8. General Obligations. As an employee, you will be expected to continue to adhere to the Company’s standards of professionalism, loyalty, integrity, honesty, reliability and respect for all. You will also be expected to continue to comply with the Company’s policies and procedures. The Company is an equal opportunity employer.

 

9. At-Will Employment. Your employment with the Company continues to be for no specific period of time. Your employment with the Company will continue to be on an “at will” basis, meaning that either you or the Company may terminate your employment at any time for any reason or no reason. The Company also reserves the right to modify or amend the terms of your employment at any time for any reason. Any contrary representations which may have been made to you are superseded by this letter agreement. This is the full and complete agreement between you and the Company on this term. Although your job duties, title, compensation and benefits, as well as the Company’s personnel policies and procedures, may change from time to time, the “at will” nature of your employment may only be changed in an express written agreement signed by you and the Company’s Board of Directors.

 

10. Withholdings.
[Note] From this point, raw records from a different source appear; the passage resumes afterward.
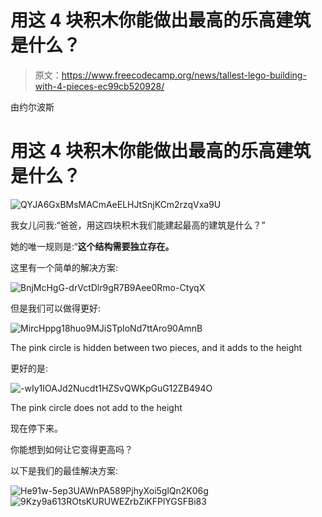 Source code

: # 用这 4 块积木你能做出最高的乐高建筑是什么？

> 原文：<https://www.freecodecamp.org/news/tallest-lego-building-with-4-pieces-ec99cb520928/>

由约尔波斯

# 用这 4 块积木你能做出最高的乐高建筑是什么？

![QYJA6GxBMsMACmAeELHJtSnjKCm2rzqVxa9U](img/919d56fe84fd06f640fe84c5f1c4bb15.png)

我女儿问我:“爸爸，用这四块积木我们能建起最高的建筑是什么？”

她的唯一规则是:“**这个结构需要独立存在。**

这里有一个简单的解决方案:

![BnjMcHgG-drVctDlr9gR7B9Aee0Rmo-CtyqX](img/29fedde986bfac25923492ea48145fc8.png)

但是我们可以做得更好:

![MircHppg18huo9MJiSTpIoNd7ttAro90AmnB](img/ec34d2ac04b98c0109db523d925a2f38.png)

The pink circle is hidden between two pieces, and it adds to the height

更好的是:

![-wIy1IOAJd2Nucdt1HZSvQWKpGuG12ZB494O](img/c562c69f11d89a14a8530e766946c08d.png)

The pink circle does not add to the height

现在停下来。

你能想到如何让它变得更高吗？

以下是我们的最佳解决方案:

![He91w-5ep3UAWnPA589PjhyXoi5glQn2K06g](img/d8de60cb4bfae9720b7d1dac56d4a00c.png)![9Kzy9a613ROtsKURUWEZrbZiKFPlYGSFBi83](img/96b91403b5a227f654542dd541034971.png) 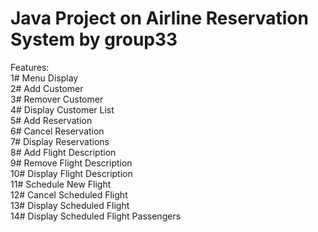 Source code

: # Java Project on Airline Reservation System by group33

Features:  
1# Menu Display  
2# Add Customer  
3# Remover Customer  
4# Display Customer List  
5# Add Reservation  
6# Cancel Reservation  
7# Display Reservations  
8# Add Flight Description  
9# Remove Flight Description  
10# Display Flight Description  
11# Schedule New Flight  
12# Cancel Scheduled Flight  
13# Display Scheduled Flight  
14# Display Scheduled Flight Passengers  
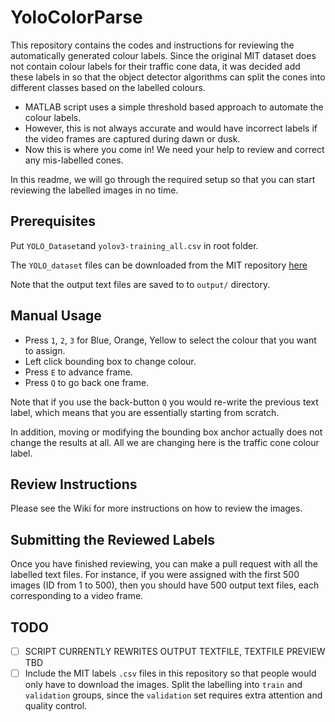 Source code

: # YoloColorParse

This repository contains the codes and instructions for reviewing the automatically generated colour labels. Since the original MIT dataset does not contain colour labels for their traffic cone data, it was decided add these labels in so that the object detector algorithms can split the cones into different classes based on the labelled colours.

* MATLAB script uses a simple threshold based approach to automate the colour labels.
* However, this is not always accurate and would have incorrect labels if the video frames are captured during dawn or dusk.
* Now this is where you come in! We need your help to review and correct any mis-labelled cones.

In this readme, we will go through the required setup so that you can start reviewing the labelled images in no time.



## Prerequisites

Put ``YOLO_Dataset``and ``yolov3-training_all.csv`` in root folder. 

The `YOLO_dataset` files can be downloaded from the MIT repository [here](https://github.com/cv-core/MIT-Driverless-CV-TrainingInfra/tree/master/CVC-YOLOv3#download-manually-optional)

Note that the output text files are saved to to ``output/`` directory.

## Manual Usage

* Press `1`, `2`, `3` for Blue, Orange, Yellow to select the colour that you want to assign.
* Left click bounding box to change colour.
* Press `E` to advance frame.
* Press `Q` to go back one frame.

Note that if you use the back-button `Q` you would re-write the previous text label, which means that you are essentially starting from scratch.

In addition, moving or modifying the bounding box anchor actually does not change the results at all. All we are changing here is the traffic cone colour label.

## Review Instructions

Please see the Wiki for more instructions on how to review the images.

## Submitting the Reviewed Labels

Once you have finished reviewing, you can make a pull request with all the labelled text files. For instance, if you were assigned with the first 500 images (ID from 1 to 500), then you should have 500 output text files, each corresponding to a video frame.

## TODO

- [ ] SCRIPT CURRENTLY REWRITES OUTPUT TEXTFILE, TEXTFILE PREVIEW TBD
- [ ] Include the MIT labels `.csv` files in this repository so that people would only have to download the images. Split the labelling into `train` and `validation` groups, since the `validation` set requires extra attention and quality control.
All forms of compensation paid to you as an employee of the Company shall be less all applicable withholdings.

 

11. Section 409A. It is intended that all of the severance benefits and other payments payable under this letter agreement satisfy, to the greatest extent possible, the exemptions from the application of Section 409A of the Internal Revenue Code of 1986, as amended (the “Code” and “Section 409A”) provided under Treasury Regulations 1.409A-1(b)(4), 1.409A-1(b)(5) and 1.409A-1(b)(9), and this letter agreement will be construed to the greatest extent possible as consistent with those provisions, and to the extent not so exempt, this letter agreement (and any definitions hereunder) will be construed in a manner that complies with Section 409A. All payments and benefits that are payable upon a termination of employment hereunder shall be paid or provided only upon your “separation from service” from the Company (within the meaning of Section 409A).

 

[SIGNATURE PAGE FOLLOWS]

 

 

 

 

This letter agreement supersedes and replaces any prior understandings or agreements, whether oral,

written or implied, between you and the Company regarding the matters described in this letter (other than the Severance Agreement), including, without limitation, the Prior Agreement. This letter will be governed by the laws of California, without regard to its conflict of laws provisions.

 

  Very truly yours,
   
  PROTERRA INC.
   
  /s/ Kelly Scheib
   
  By [NAME]: Kelly Scheib
   
  [TITLE]: Vice President of Human Resources

 

ACCEPTED AND AGREED:

 

Jack Allen

 

Signature:_/s/ Jack Allen___

Date: 3/29/2021

 

 

[SIGNATURE PAGE TO AMENDED AND RESTATED OFFER LETTER]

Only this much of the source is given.